• [Dataset excerpts]
= = = =
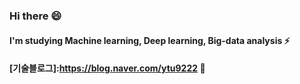### Hi there 😄
#### I'm studying  Machine learning, Deep learning, Big-data analysis   ⚡
#### [기술블로그]:https://blog.naver.com/ytu9222   👋

<!--
**Yoontaewoong/Yoontaewoong** is a ✨ _special_ ✨ repository because its `README.md` (this file) appears on your GitHub profile.

Here are some ideas to get you started:

- 🔭 I’m currently working on ...
- 🌱 I’m currently learning ...
- 👯 I’m looking to collaborate on ...
- 🤔 I’m looking for help with ...
- 💬 Ask me about ...
- 📫 How to reach me: ...
- 😄 Pronouns: ...
- ⚡ Fun fact: ...
-->
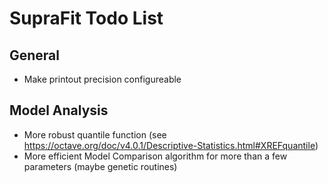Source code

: # SupraFit Todo List

## General
- Make printout precision configureable

## Model Analysis
- More robust quantile function (see https://octave.org/doc/v4.0.1/Descriptive-Statistics.html#XREFquantile)
- More efficient Model Comparison algorithm for more than a few parameters (maybe genetic routines)
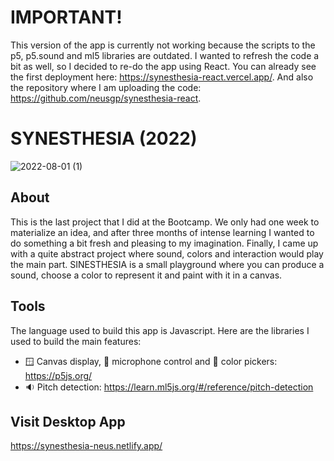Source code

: # IMPORTANT!
This version of the app is currently not working because the scripts to the p5, p5.sound and ml5 libraries are outdated. I wanted to refresh the code a bit as well, so I decided to re-do the app using React. You can already see the first deployment here: https://synesthesia-react.vercel.app/. And also the repository where I am uploading the code: https://github.com/neusgp/synesthesia-react. 

# SYNESTHESIA (2022)
![2022-08-01 (1)](https://user-images.githubusercontent.com/96746116/182108813-0f63cea2-56d6-4779-9c2d-1fac71bc0788.png)

## About
This is the last project that I did at the Bootcamp. We only had one week to materialize an idea, and after three months of intense learning I wanted to do something a bit fresh and pleasing to my imagination. Finally, I came up with a quite abstract project where sound, colors and interaction would play the main part. SINESTHESIA is a small playground where you can produce a sound, choose a color to represent it and paint with it in a canvas.

## Tools
The language used to build this app is Javascript. Here are the libraries I used to build the main features:
- :window: Canvas display, :microphone: microphone control and :art: color pickers: https://p5js.org/
- :sound: Pitch detection: https://learn.ml5js.org/#/reference/pitch-detection

## Visit Desktop App
https://synesthesia-neus.netlify.app/
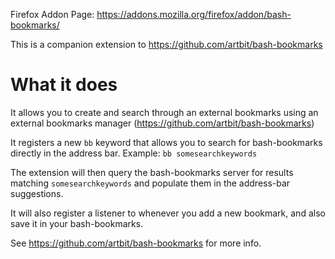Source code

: Firefox Addon Page: https://addons.mozilla.org/firefox/addon/bash-bookmarks/

This is a companion extension to https://github.com/artbit/bash-bookmarks

# What it does

It allows you to create and search through an external bookmarks using an external bookmarks manager (https://github.com/artbit/bash-bookmarks)

It registers a new `bb` keyword that allows you to search for bash-bookmarks directly in the address bar.
Example: `bb somesearchkeywords`

The extension will then query the bash-bookmarks server for results matching `somesearchkeywords` and populate them in the address-bar suggestions.

It will also register a listener to whenever you add a new bookmark, and also save it in your bash-bookmarks.

See https://github.com/artbit/bash-bookmarks for more info.
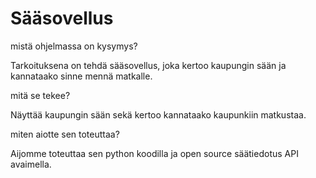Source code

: # Sääsovellus


mistä ohjelmassa on kysymys?

Tarkoituksena on tehdä sääsovellus, joka kertoo kaupungin sään ja kannataako sinne mennä matkalle.

mitä se tekee?

Näyttää kaupungin sään sekä kertoo kannataako kaupunkiin matkustaa.

miten aiotte sen toteuttaa?

Aijomme toteuttaa sen python koodilla ja open source säätiedotus API avaimella.
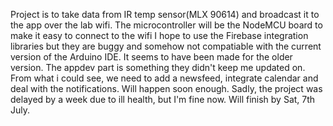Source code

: Project is to take data from IR temp sensor(MLX 90614) and broadcast it to the app over the lab wifi. The microcontroller will be the NodeMCU board to make it easy to connect to the wifi
I hope to use the Firebase integration libraries but they are buggy and somehow not compatiable with the current version of the Arduino IDE. It seems to have been made for the older version.
The appdev part is something they didn't keep me updated on. From what i could see, we need to add a newsfeed, integrate calendar and deal with the notifications. Will happen soon enough.
Sadly, the project was delayed by a week due to ill health, but I'm fine now. Will finish by Sat, 7th July.
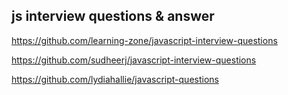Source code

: ## js interview questions & answer

https://github.com/learning-zone/javascript-interview-questions

https://github.com/sudheerj/javascript-interview-questions

https://github.com/lydiahallie/javascript-questions
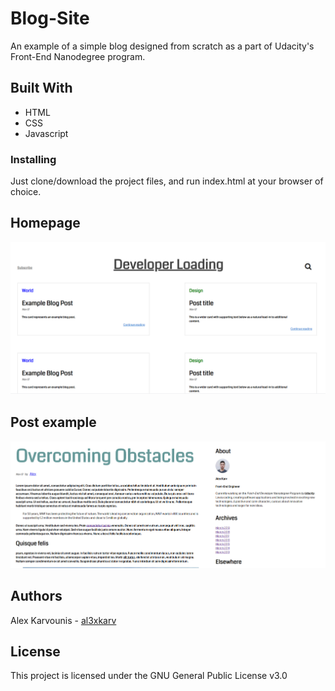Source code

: # Blog-Site
An example of a simple blog designed from scratch as a part of Udacity's Front-End Nanodegree program.


## Built With

* HTML
* CSS
* Javascript

### Installing
Just clone/download the project files, and run index.html at your browser of choice.

## Homepage<br/>
![Screenshot of Homepage](img/screenshot1.png)

## Post example<br/>
![Screenshot of a post](img/screenshot2.png)

## Authors

Alex Karvounis - [al3xkarv](https://github.com/al3xkarv)

## License

This project is licensed under the GNU General Public License v3.0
= = = =
• [Exercise]
Each line between the one holding "This is a companion" and the one holding "The appdev part", inclusive, should be copied exactly as it appears above, and pictures should be omitted.

• [Result of this task]
This is a companion extension to https://github.com/artbit/bash-bookmarks

# What it does

It allows you to create and search through an external bookmarks using an external bookmarks manager (https://github.com/artbit/bash-bookmarks)

It registers a new `bb` keyword that allows you to search for bash-bookmarks directly in the address bar.
Example: `bb somesearchkeywords`

The extension will then query the bash-bookmarks server for results matching `somesearchkeywords` and populate them in the address-bar suggestions.

It will also register a listener to whenever you add a new bookmark, and also save it in your bash-bookmarks.

See https://github.com/artbit/bash-bookmarks for more info.
Source code

: # Sääsovellus


mistä ohjelmassa on kysymys?

Tarkoituksena on tehdä sääsovellus, joka kertoo kaupungin sään ja kannataako sinne mennä matkalle.

mitä se tekee?

Näyttää kaupungin sään sekä kertoo kannataako kaupunkiin matkustaa.

miten aiotte sen toteuttaa?

Aijomme toteuttaa sen python koodilla ja open source säätiedotus API avaimella.
Source code

: Project is to take data from IR temp sensor(MLX 90614) and broadcast it to the app over the lab wifi. The microcontroller will be the NodeMCU board to make it easy to connect to the wifi
I hope to use the Firebase integration libraries but they are buggy and somehow not compatiable with the current version of the Arduino IDE. It seems to have been made for the older version.
The appdev part is something they didn't keep me updated on. From what i could see, we need to add a newsfeed, integrate calendar and deal with the notifications. Will happen soon enough.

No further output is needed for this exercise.